- [EXTRACTED INFORMATION]
--

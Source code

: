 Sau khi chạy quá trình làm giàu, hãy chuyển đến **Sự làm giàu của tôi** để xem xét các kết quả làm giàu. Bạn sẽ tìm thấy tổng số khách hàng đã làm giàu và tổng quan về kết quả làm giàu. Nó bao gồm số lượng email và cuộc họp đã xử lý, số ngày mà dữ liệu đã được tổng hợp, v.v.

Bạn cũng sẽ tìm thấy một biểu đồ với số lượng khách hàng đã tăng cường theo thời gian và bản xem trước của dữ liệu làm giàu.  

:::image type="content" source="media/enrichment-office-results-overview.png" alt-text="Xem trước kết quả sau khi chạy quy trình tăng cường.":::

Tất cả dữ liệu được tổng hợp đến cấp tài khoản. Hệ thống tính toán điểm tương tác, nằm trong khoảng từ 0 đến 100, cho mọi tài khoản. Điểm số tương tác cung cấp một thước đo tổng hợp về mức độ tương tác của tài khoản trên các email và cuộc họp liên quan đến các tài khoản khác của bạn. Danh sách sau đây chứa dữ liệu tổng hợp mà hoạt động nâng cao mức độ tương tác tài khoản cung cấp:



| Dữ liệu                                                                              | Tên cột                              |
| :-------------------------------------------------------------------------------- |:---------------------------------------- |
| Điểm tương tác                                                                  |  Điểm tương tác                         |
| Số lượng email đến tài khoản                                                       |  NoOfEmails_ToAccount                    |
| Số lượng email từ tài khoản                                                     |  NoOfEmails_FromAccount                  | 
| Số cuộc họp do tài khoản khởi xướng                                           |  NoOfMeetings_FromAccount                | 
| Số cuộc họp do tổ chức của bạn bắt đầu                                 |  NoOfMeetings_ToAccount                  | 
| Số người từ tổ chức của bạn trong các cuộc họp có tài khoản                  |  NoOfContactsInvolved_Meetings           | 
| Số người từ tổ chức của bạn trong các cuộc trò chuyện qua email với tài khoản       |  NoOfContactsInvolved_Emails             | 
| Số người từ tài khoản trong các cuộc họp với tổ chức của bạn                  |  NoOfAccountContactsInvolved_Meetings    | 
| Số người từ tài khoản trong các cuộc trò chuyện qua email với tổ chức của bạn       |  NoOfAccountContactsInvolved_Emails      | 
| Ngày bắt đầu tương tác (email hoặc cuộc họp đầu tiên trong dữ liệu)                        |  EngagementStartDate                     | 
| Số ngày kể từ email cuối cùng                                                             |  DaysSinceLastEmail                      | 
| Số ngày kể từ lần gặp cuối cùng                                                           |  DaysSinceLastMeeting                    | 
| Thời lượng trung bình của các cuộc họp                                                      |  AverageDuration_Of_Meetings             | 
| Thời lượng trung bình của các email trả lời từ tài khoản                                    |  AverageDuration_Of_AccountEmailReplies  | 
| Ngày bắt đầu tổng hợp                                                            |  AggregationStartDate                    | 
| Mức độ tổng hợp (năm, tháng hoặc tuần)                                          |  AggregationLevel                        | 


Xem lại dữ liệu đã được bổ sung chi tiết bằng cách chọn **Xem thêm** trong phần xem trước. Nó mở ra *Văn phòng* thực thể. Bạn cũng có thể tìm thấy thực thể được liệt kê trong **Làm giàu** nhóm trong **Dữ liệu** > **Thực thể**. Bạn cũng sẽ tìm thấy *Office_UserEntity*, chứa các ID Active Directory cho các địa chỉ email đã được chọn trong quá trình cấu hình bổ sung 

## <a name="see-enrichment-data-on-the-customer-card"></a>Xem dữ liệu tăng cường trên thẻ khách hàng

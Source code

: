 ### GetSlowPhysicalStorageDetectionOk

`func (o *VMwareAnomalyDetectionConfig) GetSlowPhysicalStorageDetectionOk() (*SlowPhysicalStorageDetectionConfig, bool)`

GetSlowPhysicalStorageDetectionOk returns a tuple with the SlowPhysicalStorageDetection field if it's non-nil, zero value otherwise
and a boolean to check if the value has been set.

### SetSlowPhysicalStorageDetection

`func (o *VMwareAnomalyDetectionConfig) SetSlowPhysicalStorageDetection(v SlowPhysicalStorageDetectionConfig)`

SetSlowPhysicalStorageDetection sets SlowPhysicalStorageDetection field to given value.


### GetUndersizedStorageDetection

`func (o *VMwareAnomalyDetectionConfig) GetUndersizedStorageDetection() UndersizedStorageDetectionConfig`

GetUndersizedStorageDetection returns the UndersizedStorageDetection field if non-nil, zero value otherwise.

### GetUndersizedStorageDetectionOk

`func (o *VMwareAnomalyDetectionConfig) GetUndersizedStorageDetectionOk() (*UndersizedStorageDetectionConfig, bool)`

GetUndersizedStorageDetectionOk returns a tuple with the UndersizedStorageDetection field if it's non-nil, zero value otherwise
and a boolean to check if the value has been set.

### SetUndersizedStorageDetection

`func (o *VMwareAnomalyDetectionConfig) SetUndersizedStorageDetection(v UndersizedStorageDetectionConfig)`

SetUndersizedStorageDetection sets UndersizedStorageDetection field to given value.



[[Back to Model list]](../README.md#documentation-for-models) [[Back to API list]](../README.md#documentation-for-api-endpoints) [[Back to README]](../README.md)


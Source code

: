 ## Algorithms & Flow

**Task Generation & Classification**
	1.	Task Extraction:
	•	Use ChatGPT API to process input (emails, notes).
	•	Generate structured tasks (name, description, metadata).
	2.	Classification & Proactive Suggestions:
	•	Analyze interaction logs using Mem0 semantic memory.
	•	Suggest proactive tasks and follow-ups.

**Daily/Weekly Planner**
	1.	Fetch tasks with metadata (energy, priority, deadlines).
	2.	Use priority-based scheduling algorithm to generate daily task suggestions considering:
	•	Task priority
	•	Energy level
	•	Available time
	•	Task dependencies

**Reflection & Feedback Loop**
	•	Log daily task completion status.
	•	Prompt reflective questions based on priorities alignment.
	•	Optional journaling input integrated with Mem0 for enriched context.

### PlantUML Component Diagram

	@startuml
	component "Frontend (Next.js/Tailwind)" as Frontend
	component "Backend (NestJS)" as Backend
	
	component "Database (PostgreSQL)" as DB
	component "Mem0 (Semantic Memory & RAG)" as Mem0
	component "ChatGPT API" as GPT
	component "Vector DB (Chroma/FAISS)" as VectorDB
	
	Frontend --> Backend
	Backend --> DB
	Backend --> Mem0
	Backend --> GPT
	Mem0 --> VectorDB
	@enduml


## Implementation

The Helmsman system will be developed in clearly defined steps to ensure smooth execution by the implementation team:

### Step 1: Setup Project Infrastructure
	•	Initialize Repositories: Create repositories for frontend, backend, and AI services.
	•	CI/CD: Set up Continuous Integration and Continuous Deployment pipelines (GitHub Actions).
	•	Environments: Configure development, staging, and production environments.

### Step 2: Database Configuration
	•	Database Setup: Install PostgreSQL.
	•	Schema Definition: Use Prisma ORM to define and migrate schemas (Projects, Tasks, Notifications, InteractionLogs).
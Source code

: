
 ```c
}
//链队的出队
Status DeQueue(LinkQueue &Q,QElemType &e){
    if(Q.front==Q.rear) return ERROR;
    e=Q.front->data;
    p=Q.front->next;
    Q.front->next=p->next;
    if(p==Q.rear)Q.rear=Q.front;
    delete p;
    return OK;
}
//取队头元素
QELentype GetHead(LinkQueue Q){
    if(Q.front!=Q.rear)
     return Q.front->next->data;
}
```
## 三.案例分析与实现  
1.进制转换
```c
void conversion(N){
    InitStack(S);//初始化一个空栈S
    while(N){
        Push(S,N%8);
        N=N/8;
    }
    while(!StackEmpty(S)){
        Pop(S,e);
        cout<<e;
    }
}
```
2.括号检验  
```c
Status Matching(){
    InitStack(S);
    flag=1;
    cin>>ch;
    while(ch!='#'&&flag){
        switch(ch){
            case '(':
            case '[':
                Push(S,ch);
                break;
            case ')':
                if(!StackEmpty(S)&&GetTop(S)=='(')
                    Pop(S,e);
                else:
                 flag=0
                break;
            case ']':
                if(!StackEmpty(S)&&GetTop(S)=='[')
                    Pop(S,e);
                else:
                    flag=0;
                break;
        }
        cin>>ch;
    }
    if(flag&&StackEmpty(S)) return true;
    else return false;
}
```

--

- [EXERCISE GOAL] Send back exactly the lines of the listing above, beginning at the line containing "pipelines (GitHub Actions)." and ending with the last. Add nothing.

- [EXERCISE SOLUTION]
	•	CI/CD: Set up Continuous Integration and Continuous Deployment pipelines (GitHub Actions).
	•	Environments: Configure development, staging, and production environments.

### Step 2: Database Configuration
	•	Database Setup: Install PostgreSQL.
	•	Schema Definition: Use Prisma ORM to define and migrate schemas (Projects, Tasks, Notifications, InteractionLogs).
Source code

:
 ```c
}
//链队的出队
Status DeQueue(LinkQueue &Q,QElemType &e){
    if(Q.front==Q.rear) return ERROR;
    e=Q.front->data;
    p=Q.front->next;
    Q.front->next=p->next;
    if(p==Q.rear)Q.rear=Q.front;
    delete p;
    return OK;
}
//取队头元素
QELentype GetHead(LinkQueue Q){
    if(Q.front!=Q.rear)
     return Q.front->next->data;
}
```
## 三.案例分析与实现  
1.进制转换
```c
void conversion(N){
    InitStack(S);//初始化一个空栈S
    while(N){
        Push(S,N%8);
        N=N/8;
    }
    while(!StackEmpty(S)){
        Pop(S,e);
        cout<<e;
    }
}
```
2.括号检验  
```c
Status Matching(){
    InitStack(S);
    flag=1;
    cin>>ch;
    while(ch!='#'&&flag){
        switch(ch){
            case '(':
            case '[':
                Push(S,ch);
                break;
            case ')':
                if(!StackEmpty(S)&&GetTop(S)=='(')
                    Pop(S,e);
                else:
                 flag=0
                break;
            case ']':
                if(!StackEmpty(S)&&GetTop(S)=='[')
                    Pop(S,e);
                else:
                    flag=0;
                break;
        }
        cin>>ch;
    }
    if(flag&&StackEmpty(S)) return true;
    else return false;
}
```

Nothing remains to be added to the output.